The Weeknd – Wicked Games
No one had a bigger year than The Weeknd.  Doubling down on Drake’s emo-bling and taking the beats edgier and sparser, the result is an addictive brew of filthy late-night R&B from the edge of the abyss.   This track came with an amazing, supposedly unsolicited video (NSFW).

Schlomo – Just Us
I’m on a dawn plane, unslept and hungover, reality lurching and pitching around me like I am out at sea instead stuck on the LGA tarmac.  This song rises through a folder full of random odds and ends on my MP3 player, with no artist or track info, only the unhelpful cover art.  Its frayed, skittering beats and haunted underwater carnival synths are the perfect complement to my state of mind.   It takes more than a week before I track down the info.  

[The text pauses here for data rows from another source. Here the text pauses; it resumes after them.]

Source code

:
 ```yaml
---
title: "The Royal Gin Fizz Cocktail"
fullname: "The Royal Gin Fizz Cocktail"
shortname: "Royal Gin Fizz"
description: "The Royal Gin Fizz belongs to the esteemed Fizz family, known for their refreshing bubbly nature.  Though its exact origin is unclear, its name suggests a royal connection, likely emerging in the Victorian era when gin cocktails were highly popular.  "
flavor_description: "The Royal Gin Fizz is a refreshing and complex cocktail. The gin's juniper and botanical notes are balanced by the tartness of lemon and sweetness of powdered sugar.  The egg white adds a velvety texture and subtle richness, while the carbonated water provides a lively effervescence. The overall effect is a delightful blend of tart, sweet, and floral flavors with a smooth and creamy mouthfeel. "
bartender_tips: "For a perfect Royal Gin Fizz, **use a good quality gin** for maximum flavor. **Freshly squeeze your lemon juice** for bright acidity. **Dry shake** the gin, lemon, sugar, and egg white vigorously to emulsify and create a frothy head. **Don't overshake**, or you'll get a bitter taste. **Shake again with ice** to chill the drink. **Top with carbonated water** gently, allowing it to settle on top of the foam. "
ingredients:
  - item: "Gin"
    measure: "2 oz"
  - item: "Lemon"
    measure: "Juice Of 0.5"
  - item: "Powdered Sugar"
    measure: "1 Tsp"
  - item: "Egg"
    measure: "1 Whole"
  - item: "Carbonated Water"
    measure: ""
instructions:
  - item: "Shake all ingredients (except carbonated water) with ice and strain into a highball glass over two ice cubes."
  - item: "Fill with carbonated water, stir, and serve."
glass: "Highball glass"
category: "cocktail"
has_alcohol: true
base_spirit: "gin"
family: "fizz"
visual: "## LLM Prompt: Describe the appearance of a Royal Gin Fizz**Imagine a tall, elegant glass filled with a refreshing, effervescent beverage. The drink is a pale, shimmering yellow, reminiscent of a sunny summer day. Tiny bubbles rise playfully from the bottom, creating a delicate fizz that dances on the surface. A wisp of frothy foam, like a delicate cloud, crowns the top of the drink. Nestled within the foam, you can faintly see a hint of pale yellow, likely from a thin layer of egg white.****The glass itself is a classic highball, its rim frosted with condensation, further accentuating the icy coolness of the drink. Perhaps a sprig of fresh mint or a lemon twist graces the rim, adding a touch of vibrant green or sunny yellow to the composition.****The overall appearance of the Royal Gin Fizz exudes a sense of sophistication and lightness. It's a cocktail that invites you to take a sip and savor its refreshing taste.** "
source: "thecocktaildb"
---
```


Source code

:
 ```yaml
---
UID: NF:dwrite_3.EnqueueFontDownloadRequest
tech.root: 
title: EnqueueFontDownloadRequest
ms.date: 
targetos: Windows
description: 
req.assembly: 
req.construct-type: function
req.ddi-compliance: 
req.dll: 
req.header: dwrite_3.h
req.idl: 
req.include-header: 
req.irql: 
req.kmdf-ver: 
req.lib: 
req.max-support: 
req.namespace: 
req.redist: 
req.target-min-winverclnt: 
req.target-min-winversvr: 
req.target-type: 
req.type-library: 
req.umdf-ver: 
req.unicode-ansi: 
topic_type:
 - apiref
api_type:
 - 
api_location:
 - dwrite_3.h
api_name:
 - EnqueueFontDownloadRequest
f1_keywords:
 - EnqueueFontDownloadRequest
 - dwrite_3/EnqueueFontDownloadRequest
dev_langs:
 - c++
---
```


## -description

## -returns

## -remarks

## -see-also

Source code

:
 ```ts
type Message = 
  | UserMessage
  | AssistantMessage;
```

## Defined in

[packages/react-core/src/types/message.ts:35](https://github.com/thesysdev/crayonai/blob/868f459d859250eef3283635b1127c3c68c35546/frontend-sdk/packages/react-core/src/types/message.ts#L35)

Rick Wilhite – Blame it on the Boogie (feat. Theo Parrish & Osunlade)
"slick rick was in the house, turning it out, the girls were all singing lad di da di, I guess we were having a party…" The official Den of Iniquities party jam.  More fun than a serious Detroit house track should be allowed to be.

Julio Bashmore – Battle for Middle You
The hands down dancefloor anthem of the year.  Classic house and garage (Doomsnight Revisted?) are encoded in its DNA, yet it sounds like nothing else out there.  The call to “stomp your feet and get down” is superfluous.  Like you have any choice.

Jamie xx – Far Nearer
Oh, the steel drums!!  I played this more times this year than all the other tracks on this list combined.  If you stepped in my house or anywhere I was allowed control of the selection you heard it.  In the winter it made you dream of beaches and sunshine.  In the Spring and Summer it compelled you to sip cocktails in the sun and dance under open skies.

The most grin-inducing, joyously filthy thing I've heard in ages.